Collected data:

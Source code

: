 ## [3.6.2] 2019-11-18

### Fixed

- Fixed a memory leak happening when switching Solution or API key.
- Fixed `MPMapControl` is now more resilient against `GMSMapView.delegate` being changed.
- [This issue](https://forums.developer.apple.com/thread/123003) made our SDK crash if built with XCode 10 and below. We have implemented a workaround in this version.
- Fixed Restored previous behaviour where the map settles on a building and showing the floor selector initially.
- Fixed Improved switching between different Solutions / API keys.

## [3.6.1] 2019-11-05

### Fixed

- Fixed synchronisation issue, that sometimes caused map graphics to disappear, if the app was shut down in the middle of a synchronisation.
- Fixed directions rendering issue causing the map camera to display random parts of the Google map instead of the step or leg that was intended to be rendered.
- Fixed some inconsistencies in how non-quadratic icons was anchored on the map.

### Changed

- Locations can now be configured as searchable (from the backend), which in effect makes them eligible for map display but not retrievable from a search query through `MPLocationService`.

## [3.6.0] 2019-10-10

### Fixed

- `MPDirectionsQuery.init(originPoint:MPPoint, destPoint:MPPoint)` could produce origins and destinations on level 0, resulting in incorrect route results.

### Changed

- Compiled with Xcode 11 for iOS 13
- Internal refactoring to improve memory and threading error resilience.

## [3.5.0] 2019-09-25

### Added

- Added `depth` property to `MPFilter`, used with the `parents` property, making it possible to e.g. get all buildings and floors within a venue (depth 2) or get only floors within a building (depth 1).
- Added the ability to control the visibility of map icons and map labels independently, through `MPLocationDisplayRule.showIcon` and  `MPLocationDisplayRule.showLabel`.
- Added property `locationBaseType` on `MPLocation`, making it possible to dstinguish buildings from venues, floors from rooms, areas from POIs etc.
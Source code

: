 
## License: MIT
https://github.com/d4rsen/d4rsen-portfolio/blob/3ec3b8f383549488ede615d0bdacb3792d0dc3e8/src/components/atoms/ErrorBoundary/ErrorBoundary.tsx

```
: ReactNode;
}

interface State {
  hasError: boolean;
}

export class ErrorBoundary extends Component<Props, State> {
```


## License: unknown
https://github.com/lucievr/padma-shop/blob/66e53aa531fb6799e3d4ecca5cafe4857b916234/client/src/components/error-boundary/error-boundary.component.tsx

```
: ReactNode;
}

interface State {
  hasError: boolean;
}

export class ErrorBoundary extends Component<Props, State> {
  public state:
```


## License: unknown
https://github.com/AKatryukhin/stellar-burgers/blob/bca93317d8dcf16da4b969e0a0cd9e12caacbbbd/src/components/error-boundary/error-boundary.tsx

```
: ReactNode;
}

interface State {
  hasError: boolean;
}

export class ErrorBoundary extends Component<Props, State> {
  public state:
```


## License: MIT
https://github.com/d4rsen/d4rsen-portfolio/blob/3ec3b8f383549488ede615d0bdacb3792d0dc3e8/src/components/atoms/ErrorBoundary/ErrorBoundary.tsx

=== What to work on ===
Copy word for word the stretch of entries above from the line that has "building (depth 1)." through the line that has "- Added property", both ends included, and nothing outside it.

=== Written response ===
- Added `depth` property to `MPFilter`, used with the `parents` property, making it possible to e.g. get all buildings and floors within a venue (depth 2) or get only floors within a building (depth 1).
- Added the ability to control the visibility of map icons and map labels independently, through `MPLocationDisplayRule.showIcon` and  `MPLocationDisplayRule.showLabel`.
- Added property `locationBaseType` on `MPLocation`, making it possible to dstinguish buildings from venues, floors from rooms, areas from POIs etc.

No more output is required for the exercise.